DES COMPÉTENCES ASSOCIÉES. Chacune des capitales de celles-ci abriterait une institution de la future Collectivité. L’Exécutif (ou Conseil exécutif) siègerait à Kidal, le parlement (ou Conseil territorial) s’établirait à Gao alors que Tombouctou accueillerait plus modestement deux instances consultatives, le Conseil économique, social et culturel, de l’Environnement et de l’Education ainsi que le Conseil des autorités coutumières de l’Azawad. Les points les plus intéressants du document portent sur les compétences de la Collectivité. Cette dernière fixerait les règles applicables en matière d’impôts, de droits et de taxes, des mines, du tourisme et de création et d’organisation des services et des établissements publics. Elle aurait donc un contrôle complet des ressources qui peuvent être générées sur son territoire, y compris les richesses minières éventuelles. La Collectivité se verrait aussi accorder des « compétences associées avec l’Etat » dans certains domaines majeurs. Comme dans l’éducation où elle aurait le droit d’élaborer des programmes scolaires, de recruter et d’affecter des enseignants ; comme dans la culture où serait approfondie l’identité azawadienne ; comme dans le sport où les représentants de la Collectivité auraient la faculté de participer aux compétitions internationales avec un hymne et un emblème propres.
Dans le domaine de la coopération régionale et internationale, la Collectivité aurait le droit de participer à la négociation des traités et des accords internationaux, d’être représentée au sein des organismes régionaux et des instances de l’Union africaine et de voir son président inclus dans toute délégation du Mali qui négocierait à l’international des questions intéressant la Collectivité. L’identification faite des futures ressources de la collectivité est significative. Le produit de l’exploitation du sous-sol y est clairement mentionné. La troïka a cependant pris ses précautions. Au cas où les ressources internes ne suffisaient pas à couvrir les besoins de la Collectivité, le gap serait pris en charge par l’Etat malien à travers « une dotation globale de compensation ». En outre, la Collectivité se propose de négocier avec le gouvernement un programme exceptionnel d’investissements d’une durée de quinze ans pour « rattraper le retard en matière d’équipements indispensables à son développement » et pour surmonter « les réalités naturelles auxquelles elle fait face ».

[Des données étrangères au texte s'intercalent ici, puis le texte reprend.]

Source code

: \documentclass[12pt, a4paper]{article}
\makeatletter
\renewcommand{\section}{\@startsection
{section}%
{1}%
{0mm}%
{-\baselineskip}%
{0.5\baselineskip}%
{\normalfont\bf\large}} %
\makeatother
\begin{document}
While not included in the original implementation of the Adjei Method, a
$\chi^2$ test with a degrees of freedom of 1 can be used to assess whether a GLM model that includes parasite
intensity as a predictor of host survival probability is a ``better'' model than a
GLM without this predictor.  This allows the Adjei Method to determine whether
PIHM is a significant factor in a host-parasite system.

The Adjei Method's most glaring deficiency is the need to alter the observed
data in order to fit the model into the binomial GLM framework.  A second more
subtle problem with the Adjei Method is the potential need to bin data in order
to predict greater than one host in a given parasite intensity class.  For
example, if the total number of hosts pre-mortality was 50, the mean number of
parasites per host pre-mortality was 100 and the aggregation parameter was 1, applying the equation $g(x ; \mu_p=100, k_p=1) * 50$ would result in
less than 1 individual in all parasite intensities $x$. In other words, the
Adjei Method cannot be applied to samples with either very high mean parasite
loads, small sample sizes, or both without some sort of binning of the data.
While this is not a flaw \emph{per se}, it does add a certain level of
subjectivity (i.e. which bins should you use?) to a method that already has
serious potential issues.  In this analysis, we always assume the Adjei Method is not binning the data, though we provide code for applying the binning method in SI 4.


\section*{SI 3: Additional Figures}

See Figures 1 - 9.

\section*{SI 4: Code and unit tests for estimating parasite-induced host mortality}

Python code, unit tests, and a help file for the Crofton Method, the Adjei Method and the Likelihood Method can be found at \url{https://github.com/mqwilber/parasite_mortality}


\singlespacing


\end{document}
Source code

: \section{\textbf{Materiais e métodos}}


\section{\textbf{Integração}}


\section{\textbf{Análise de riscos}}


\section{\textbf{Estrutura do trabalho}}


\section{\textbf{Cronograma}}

Disons-le tout net, la plupart des dispositions contenues dans le document sont tout simplement inapplicables, même dans le cadre d’une décentralisation et d’une régionalisation poussées dans les limites extrêmes de leur interprétation. Mais là n’est pas l’essentiel pour la troïka. Elle s’est assez peu souciée de la faisabilité de ses exigences, seul lui importait le montage d’un schéma qui la rapprochait de son objectif premier (l’indépendance) ou intermédiaire (une formule fédérale). D’ailleurs, fait significatif, il y a trois semaines, Allaye Ag Mohamed qui se présente comme chargé de communication du Mouvement avait posté dans l’édition en ligne de Jeune Afrique une contribution ampoulée pour défendre la formule du fédéralisme contre l’option de la décentralisation. Le Mali, selon lui, ne serait viable que dans la cohabitation de deux grandes entités, l’Azawad et une autre que l’auteur avait baptisée « Maliba ».
UN MONTAGE FANTASMAGORIQUE. Il n’y a cependant pas à s’échauffer inutilement devant l’outrecuidance des propositions de la troïka. Ainsi que nous le rappelions dans notre précédente chronique, l’historique des négociations de 1991-1992 montre bien que la discussion gouvernement-groupes armés avait toujours été entamée sur des bases apparemment inconciliables pour finalement déboucher sur des compromis mutuellement acceptables. La bonne question qui se pose aujourd’hui est de savoir si le MNLA, le HCUA et le MAA ont conscience que leur victoire acquise le 21 mai représente un avantage à relativiser fortement. Cet évènement a surtout contribué à accélérer la reprise des pourparlers, il ne fera donc pas obtenir à la troïka des concessions au-delà de ce qui est raisonnablement envisageable. La communauté internationale qui a bien démontré ces dernières semaines qu’elle suit de très près l’évolution de la situation au Mali s’implique autant que possible pour que les solutions à trouver souscrivent au principe élémentaire de la rationalité, donc bien loin du fantasmagorique montage de la Collectivité de l’Azawad.
En outre, une alarmante réalité s’impose avec de plus en plus d’évidence à nos partenaires. Le repli des FAMa a dangereusement abaissé le seuil de sécurité au Septentrion. Le MNLA a profité du champ laissé libre pour essayer comme à son habitude de démultiplier son effet de présence en envoyant des escouades se positionner dans certaines localités ou établir des check points. Cette tactique a incité d’autres groupes armés à se manifester pour souligner par leurs attaques les limites du Mouvement qu’ils veulent à leur tour mettre sur la défensive. Cette flambée d’antagonismes qui existent de longue date et qui se révèlent difficilement contrôlables, rappelle deux nécessités incontournables. Primo, il est impératif que nos forces armées et de sécurité aient la possibilité de retourner le plus vite possible sur les positions qu’elles occupaient avant le revers de Kidal et qui leur permettaient d’assurer un niveau convenable de sécurité dans certaines zones.
Secundo, la MINUSMA doit s’attacher dans les plus brefs délais à mettre en œuvre les recommandations faites lors du renouvellement de son mandat. Autrement dit, à se déployer de manière plus importante en dehors des grandes agglomérations pour notamment neutraliser les bandes armées qui mettent à profil la période de flottement actuel pour reprendre leurs exactions. Ces deux actions revêtent un caractère d’urgence. Car si la présence de l’Etat ne se manifeste pas dans des proportions rassurantes et si les troupes internationales ne s’acquittent pas de la mission de protection des populations de manière plus énergique et plus convaincante, il faut craindre qu’un scénario catastrophe ne s’ébauche.
C’est celui qui verrait des éléments du trio CPA, MAA (canal modéré) et CM-FPR chercher à se manifester de manière plus active sur le terrain pour contenir une éventuelle expansion du MNLA. Il y aurait alors le risque qu’ils soient rejoints par les milices montées par des communautés qui se sentiraient menacées par l’envergure que veut se donner la troïka. Tous ces nouveaux acteurs invoqueraient alors la passivité ou l’impuissance de l’Etat et de la MINUSMA pour se donner le droit de se défendre. Pour le moment, ce scénario relève de la pure hypothèse. Mais si les négociations en arrivaient à piétiner, il se hisserait au statut de probabilité.